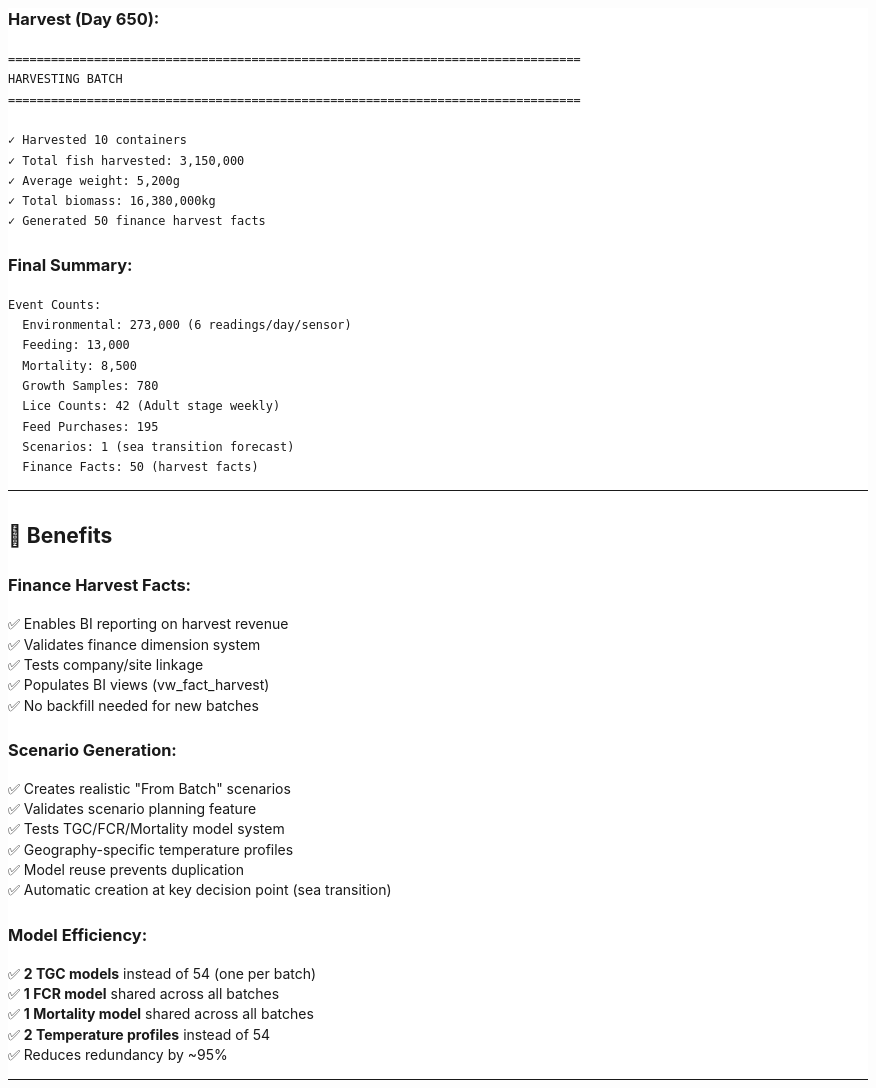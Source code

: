 ### **Harvest (Day 650):**
```
================================================================================
HARVESTING BATCH
================================================================================

✓ Harvested 10 containers
✓ Total fish harvested: 3,150,000
✓ Average weight: 5,200g
✓ Total biomass: 16,380,000kg
✓ Generated 50 finance harvest facts
```

### **Final Summary:**
```
Event Counts:
  Environmental: 273,000 (6 readings/day/sensor)
  Feeding: 13,000
  Mortality: 8,500
  Growth Samples: 780
  Lice Counts: 42 (Adult stage weekly)
  Feed Purchases: 195
  Scenarios: 1 (sea transition forecast)
  Finance Facts: 50 (harvest facts)
```

---

## 🎯 **Benefits**

### **Finance Harvest Facts:**
✅ Enables BI reporting on harvest revenue  
✅ Validates finance dimension system  
✅ Tests company/site linkage  
✅ Populates BI views (vw_fact_harvest)  
✅ No backfill needed for new batches

### **Scenario Generation:**
✅ Creates realistic "From Batch" scenarios  
✅ Validates scenario planning feature  
✅ Tests TGC/FCR/Mortality model system  
✅ Geography-specific temperature profiles  
✅ Model reuse prevents duplication  
✅ Automatic creation at key decision point (sea transition)

### **Model Efficiency:**
✅ **2 TGC models** instead of 54 (one per batch)  
✅ **1 FCR model** shared across all batches  
✅ **1 Mortality model** shared across all batches  
✅ **2 Temperature profiles** instead of 54  
✅ Reduces redundancy by ~95%

---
********************
## Your objective
In the material above, please find every line that includes the word "shared" and copy it.

## Written answer
✅ **1 FCR model** shared across all batches  
✅ **1 Mortality model** shared across all batches  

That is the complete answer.